┌──

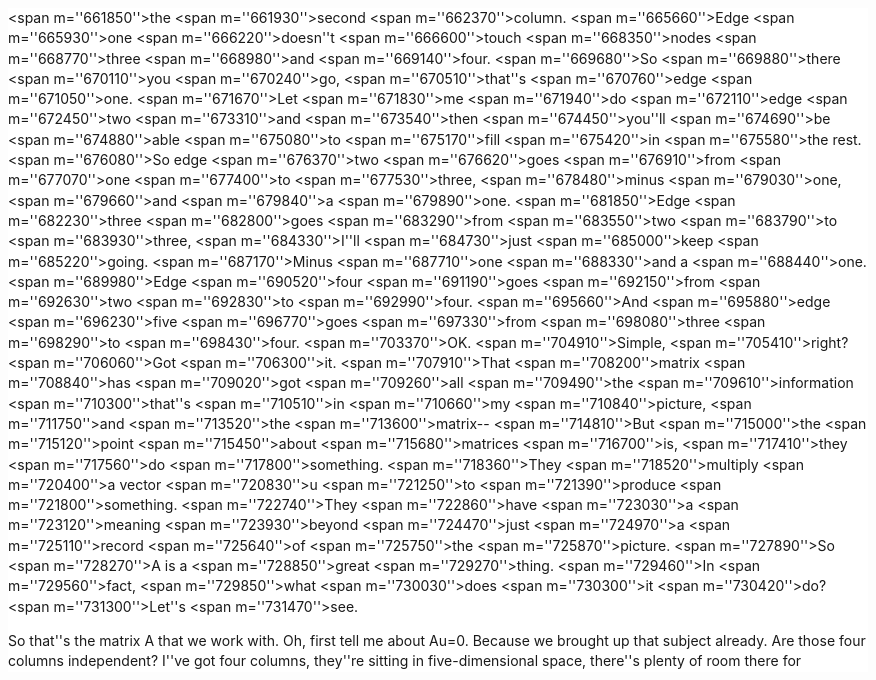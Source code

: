   <span m=''661850''>the</span> <span m=''661930''>second</span> <span m=''662370''>column.</span>
  <span m=''665660''>Edge</span> <span m=''665930''>one</span> <span m=''666220''>doesn''t</span>
  <span m=''666600''>touch</span> <span m=''668350''>nodes</span> <span m=''668770''>three</span>
  <span m=''668980''>and</span> <span m=''669140''>four.</span> <span m=''669680''>So</span>
  <span m=''669880''>there</span> <span m=''670110''>you</span> <span m=''670240''>go,</span>
  <span m=''670510''>that''s</span> <span m=''670760''>edge</span> <span m=''671050''>one.</span>
  <span m=''671670''>Let</span> <span m=''671830''>me</span> <span m=''671940''>do</span>
  <span m=''672110''>edge</span> <span m=''672450''>two</span> <span m=''673310''>and</span>
  <span m=''673540''>then</span> <span m=''674450''>you''ll</span> <span m=''674690''>be</span>
  <span m=''674880''>able</span> <span m=''675080''>to</span> <span m=''675170''>fill</span>
  <span m=''675420''>in</span> <span m=''675580''>the rest.</span> <span m=''676080''>So
  edge</span> <span m=''676370''>two</span> <span m=''676620''>goes</span> <span m=''676910''>from</span>
  <span m=''677070''>one</span> <span m=''677400''>to</span> <span m=''677530''>three,</span>
  <span m=''678480''>minus</span> <span m=''679030''>one,</span> <span m=''679660''>and</span>
  <span m=''679840''>a</span> <span m=''679890''>one.</span> <span m=''681850''>Edge</span>
  <span m=''682230''>three</span> <span m=''682800''>goes</span> <span m=''683290''>from</span>
  <span m=''683550''>two</span> <span m=''683790''>to</span> <span m=''683930''>three,</span>
  <span m=''684330''>I''ll</span> <span m=''684730''>just</span> <span m=''685000''>keep</span>
  <span m=''685220''>going.</span> <span m=''687170''>Minus</span> <span m=''687710''>one</span>
  <span m=''688330''>and a</span> <span m=''688440''>one.</span> <span m=''689980''>Edge</span>
  <span m=''690520''>four</span> <span m=''691190''>goes</span> <span m=''692150''>from</span>
  <span m=''692630''>two</span> <span m=''692830''>to</span> <span m=''692990''>four.</span>
  <span m=''695660''>And</span> <span m=''695880''>edge</span> <span m=''696230''>five</span>
  <span m=''696770''>goes</span> <span m=''697330''>from</span> <span m=''698080''>three</span>
  <span m=''698290''>to</span> <span m=''698430''>four.</span> <span m=''703370''>OK.</span>
  <span m=''704910''>Simple,</span> <span m=''705410''>right?</span> <span m=''706060''>Got</span>
  <span m=''706300''>it.</span> <span m=''707910''>That</span> <span m=''708200''>matrix</span>
  <span m=''708840''>has</span> <span m=''709020''>got</span> <span m=''709260''>all</span>
  <span m=''709490''>the</span> <span m=''709610''>information</span> <span m=''710300''>that''s</span>
  <span m=''710510''>in</span> <span m=''710660''>my</span> <span m=''710840''>picture,</span>
  <span m=''711750''>and</span> <span m=''713520''>the</span> <span m=''713600''>matrix--</span>
  <span m=''714810''>But</span> <span m=''715000''>the</span> <span m=''715120''>point</span>
  <span m=''715450''>about</span> <span m=''715680''>matrices</span> <span m=''716700''>is,</span>
  <span m=''717410''>they</span> <span m=''717560''>do</span> <span m=''717800''>something.</span>
  <span m=''718360''>They</span> <span m=''718520''>multiply</span> <span m=''720400''>a
  vector</span> <span m=''720830''>u</span> <span m=''721250''>to</span> <span m=''721390''>produce</span>
  <span m=''721800''>something.</span> <span m=''722740''>They</span> <span m=''722860''>have</span>
  <span m=''723030''>a</span> <span m=''723120''>meaning</span> <span m=''723930''>beyond</span>
  <span m=''724470''>just</span> <span m=''724970''>a</span> <span m=''725110''>record</span>
  <span m=''725640''>of</span> <span m=''725750''>the</span> <span m=''725870''>picture.</span>
  <span m=''727890''>So</span> <span m=''728270''>A is a</span> <span m=''728850''>great</span>
  <span m=''729270''>thing.</span> <span m=''729460''>In</span> <span m=''729560''>fact,</span>
  <span m=''729850''>what</span> <span m=''730030''>does</span> <span m=''730300''>it</span>
  <span m=''730420''>do?</span> <span m=''731300''>Let''s</span> <span m=''731470''>see.</span>
  </p><p><span m=''732430''>So</span> <span m=''732620''>that''s</span> <span m=''732900''>the</span>
  <span m=''733010''>matrix</span> <span m=''733510''>A</span> <span m=''734060''>that</span>
  <span m=''734230''>we</span> <span m=''734340''>work</span> <span m=''734670''>with.</span>
  <span m=''735050''>Oh,</span> <span m=''735320''>first</span> <span m=''735760''>tell</span>
  <span m=''735970''>me</span> <span m=''737150''>about</span> <span m=''737760''>Au=0.</span>
  <span m=''738930''>Because</span> <span m=''739210''>we</span> <span m=''739790''>brought</span>
  <span m=''740070''>up</span> <span m=''740210''>that</span> <span m=''740430''>subject</span>
  <span m=''740870''>already.</span> <span m=''742500''>Are</span> <span m=''742820''>those</span>
  <span m=''743150''>four</span> <span m=''743530''>columns</span> <span m=''744580''>independent?</span>
  <span m=''746460''>I''ve</span> <span m=''746700''>got</span> <span m=''746890''>four</span>
  <span m=''747170''>columns,</span> <span m=''748450''>they''re</span> <span m=''748620''>sitting</span>
  <span m=''749010''>in</span> <span m=''749190''>five-dimensional</span> <span m=''750170''>space,</span>
  <span m=''750660''>there''s</span> <span m=''750840''>plenty</span> <span m=''751140''>of</span>
  <span m=''751260''>room</span> <span m=''751540''>there</span> <span m=''751820''>for</span>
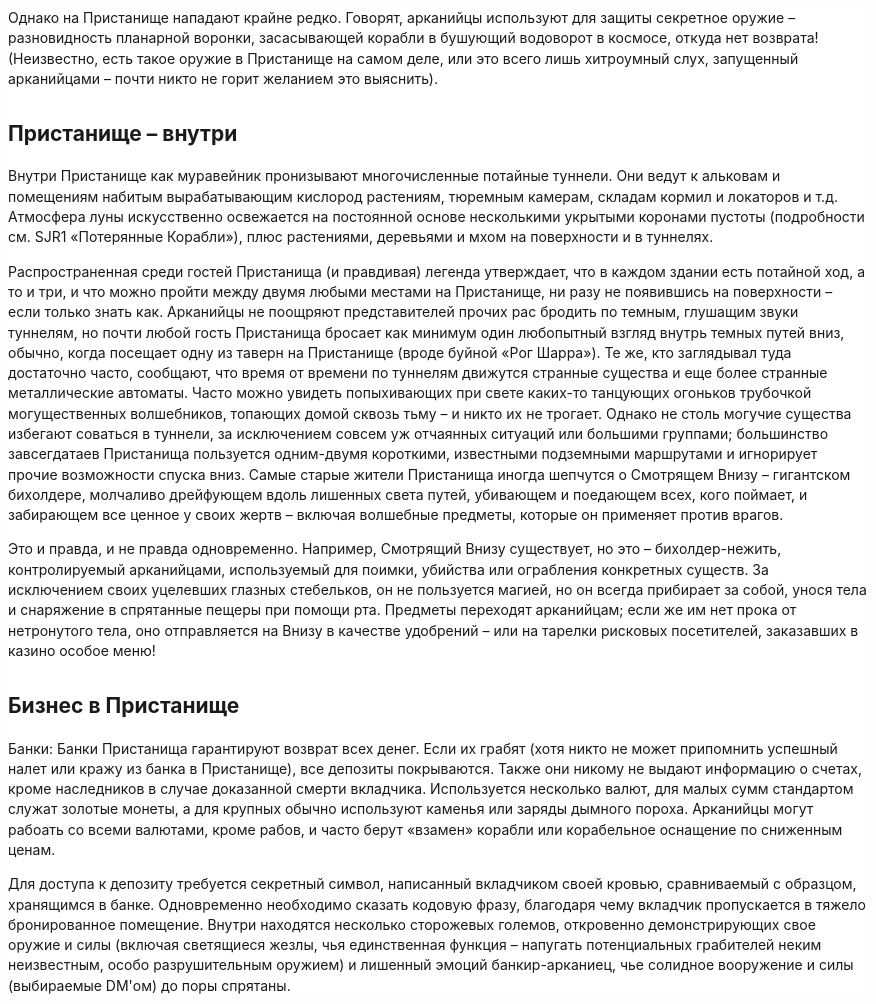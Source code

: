 Однако на Пристанище нападают крайне редко. Говорят, арканийцы используют для защиты секретное оружие – разновидность планарной воронки, засасывающей корабли в бушующий водоворот в космосе, откуда нет возврата! (Неизвестно, есть такое оружие в Пристанище на самом деле, или это всего лишь хитроумный слух, запущенный арканийцами – почти никто не горит желанием это выяснить).

## Пристанище – внутри

Внутри Пристанище как муравейник пронизывают многочисленные потайные туннели. Они ведут к альковам и помещениям набитым вырабатывающим кислород растениям, тюремным камерам, складам кормил и локаторов и т.д. Атмосфера луны искусственно освежается на постоянной основе несколькими укрытыми коронами пустоты (подробности см. SJR1 «Потерянные Корабли»), плюс растениями, деревьями и мхом на поверхности и в туннелях.

Распространенная среди гостей Пристанища (и правдивая) легенда утверждает, что в каждом здании есть потайной ход, а то и три, и что можно пройти между двумя любыми местами на Пристанище, ни разу не появившись на поверхности – если только знать как. Арканийцы не поощряют представителей прочих рас бродить по темным, глушащим звуки туннелям, но почти любой гость Пристанища бросает как минимум один любопытный взгляд внутрь темных путей вниз, обычно, когда посещает одну из таверн на Пристанище (вроде буйной «Рог Шарра»). Те же, кто заглядывал туда достаточно часто, сообщают, что время от времени по туннелям движутся странные существа и еще более странные металлические автоматы. Часто можно увидеть попыхивающих при свете каких-то танцующих огоньков трубочкой могущественных волшебников, топающих домой сквозь тьму – и никто их не трогает. Однако не столь могучие существа избегают соваться в туннели, за исключением совсем уж отчаянных ситуаций или большими группами; большинство завсегдатаев Пристанища пользуется одним-двумя короткими, известными подземными маршрутами и игнорирует прочие возможности спуска вниз. Самые старые жители Пристанища иногда шепчутся о Смотрящем Внизу – гигантском бихолдере, молчаливо дрейфующем вдоль лишенных света путей, убивающем и поедающем всех, кого поймает, и забирающем все ценное у своих жертв – включая волшебные предметы, которые он применяет против врагов.

Это и правда, и не правда одновременно. Например, Смотрящий Внизу существует, но это – бихолдер-нежить, контролируемый арканийцами, используемый для поимки, убийства или ограбления конкретных существ. За исключением своих уцелевших глазных стебельков, он не пользуется магией, но он всегда прибирает за собой, унося тела и снаряжение в спрятанные пещеры при помощи рта. Предметы переходят арканийцам; если же им нет прока от нетронутого тела, оно отправляется на Внизу в качестве удобрений – или на тарелки рисковых посетителей, заказавших в казино особое меню!

## Бизнес в Пристанище

Банки: Банки Пристанища гарантируют возврат всех денег. Если их грабят (хотя никто не может припомнить успешный налет или кражу из банка в Пристанище), все депозиты покрываются. Также они никому не выдают информацию о счетах, кроме наследников в случае доказанной смерти вкладчика. Используется несколько валют, для малых сумм стандартом служат золотые монеты, а для крупных обычно используют каменья или заряды дымного пороха. Арканийцы могут рабоать со всеми валютами, кроме рабов, и часто берут «взамен» корабли или корабельное оснащение по сниженным ценам.

Для доступа к депозиту требуется секретный символ, написанный вкладчиком своей кровью, сравниваемый с образцом, хранящимся в банке. Одновременно необходимо сказать кодовую фразу, благодаря чему вкладчик пропускается в тяжело бронированное помещение. Внутри находятся несколько сторожевых големов, откровенно демонстрирующих свое оружие и силы (включая светящиеся жезлы, чья единственная функция – напугать потенциальных грабителей неким неизвестным, особо разрушительным оружием) и лишенный эмоций банкир-арканиец, чье солидное вооружение и силы (выбираемые DM'ом) до поры спрятаны.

└──

The expected answer is a copy of each line in the listing above that contains "from".

  edge</span> <span m=''676370''>two</span> <span m=''676620''>goes</span> <span m=''676910''>from</span>
  <span m=''682230''>three</span> <span m=''682800''>goes</span> <span m=''683290''>from</span>
  <span m=''690520''>four</span> <span m=''691190''>goes</span> <span m=''692150''>from</span>
  <span m=''696770''>goes</span> <span m=''697330''>from</span> <span m=''698080''>three</span>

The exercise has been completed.